Then there are public policies, such as those in Colorado, that seek to foster renewables in myriad ways, plus the improved ability of electrical suppliers to integrate high levels of renewables while maintaining high levels of reliability for electrical deliveries.
COSSA’s growth has been the result of strategic moves, both by the 16 board members and some undertaken by Kruger. One of them was the renaming of the organization to pair solar with storage.
“When we did it in 2019, it was pretty danged aspirational,” Kruger says of the inclusion of the name storage. “Everybody knew it had to be the answer.”
Then, storage was still a minor player in the energy picture. Now it has become a major part of the electric resource plans by Xcel Energy but also other electric utilities.
“Three years ago it was aspirational,” says Kruger. “Now it is reality.”
“A lot of our growth has been outside of the Denver metro area,” he says, citing businesses from Grand Junction, Steamboat Springs, Durango, and Alamosa.
This also reflects the directions given by Kruger to develop relations across Colorado with electrical cooperatives, municipal utilities, and others. The broad goal is to lower tensions to a level that conversations can occur.

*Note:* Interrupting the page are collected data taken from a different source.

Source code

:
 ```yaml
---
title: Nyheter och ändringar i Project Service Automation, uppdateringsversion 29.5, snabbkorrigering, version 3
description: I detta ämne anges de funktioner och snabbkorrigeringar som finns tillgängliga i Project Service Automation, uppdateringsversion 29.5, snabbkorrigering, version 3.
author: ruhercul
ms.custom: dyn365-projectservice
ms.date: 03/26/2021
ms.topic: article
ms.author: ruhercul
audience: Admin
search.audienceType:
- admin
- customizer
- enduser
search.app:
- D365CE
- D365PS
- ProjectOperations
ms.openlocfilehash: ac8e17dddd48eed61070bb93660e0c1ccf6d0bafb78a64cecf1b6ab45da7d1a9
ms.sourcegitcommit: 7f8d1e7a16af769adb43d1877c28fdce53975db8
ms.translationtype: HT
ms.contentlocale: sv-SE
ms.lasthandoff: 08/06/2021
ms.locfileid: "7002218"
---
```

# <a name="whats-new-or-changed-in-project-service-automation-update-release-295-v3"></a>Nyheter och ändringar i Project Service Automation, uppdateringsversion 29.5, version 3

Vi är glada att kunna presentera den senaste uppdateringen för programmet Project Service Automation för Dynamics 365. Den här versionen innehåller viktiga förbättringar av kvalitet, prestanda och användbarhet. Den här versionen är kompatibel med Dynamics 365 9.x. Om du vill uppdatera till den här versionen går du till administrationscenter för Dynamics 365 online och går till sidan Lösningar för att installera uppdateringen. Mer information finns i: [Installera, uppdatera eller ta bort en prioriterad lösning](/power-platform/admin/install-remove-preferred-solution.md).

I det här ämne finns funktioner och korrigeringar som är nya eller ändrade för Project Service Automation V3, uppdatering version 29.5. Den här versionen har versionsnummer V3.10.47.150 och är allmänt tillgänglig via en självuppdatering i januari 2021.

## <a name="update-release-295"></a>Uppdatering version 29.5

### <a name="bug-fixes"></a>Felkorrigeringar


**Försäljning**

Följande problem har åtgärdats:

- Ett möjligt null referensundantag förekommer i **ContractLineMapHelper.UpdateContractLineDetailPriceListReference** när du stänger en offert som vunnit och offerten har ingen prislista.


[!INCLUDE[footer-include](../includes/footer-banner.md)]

“We won’t agree with each other all the time, but at least they know they have a partner that they can go to and ask questions.”
This, in turn, helps the members of the association, as the trade group can engage with local officials. “The bulk of installations are still in the Denver area, but we are starting to see very large installations in Pueblo and Weld County attracting national companies.”
This, says Kruger, contrasts with COSSA in its earlier iteration, when the organization more narrowly focused on Xcel Energy and its operations in the Denver-Boulder area. COSSA is still in those discussions, but there’s a larger picture.
Kruger credits staff members that include Cathy Boies, who arrived as policy director in 2021 after spending time at the Colorado Public Utilities Commission as a policy analyst, and Jason Henderson, who is the vice president of development and has been in the solar industry for a decade.
As for Kruger, he came to Colorado knowing very little about the state. A one-time middle-school teacher, he learned about public policy development while working for the Obama Administration and about the electric power sector as the Director of Communications for the Smart Electric Power Alliance. As for Colorado, it was a mystery.
“Man, I am embarrassed to say that I came to Colorado for the lifestyle that I saw on TV and social media. And I had only visited a few times,” he says. “I couldn’t have found Kit Carson County with a map.”
Reflective of that broadened, deepened understanding is Kruger’s travel schedule. He travels to Lamar and Durango, Alamosa and Craig in the course of his work.
He also knows that Kit Carson, the county, is located along the Kansas border, its largest town, Burlington, spliced by Interstate 70. Likely he knows there’s another Kit Carson —the town, this one bisected by an extension of East Colfax Avenue, otherwise known as Highway 40. And he’s seen Kit Carson Peak, the 14er in the Sangre de Cristo Range.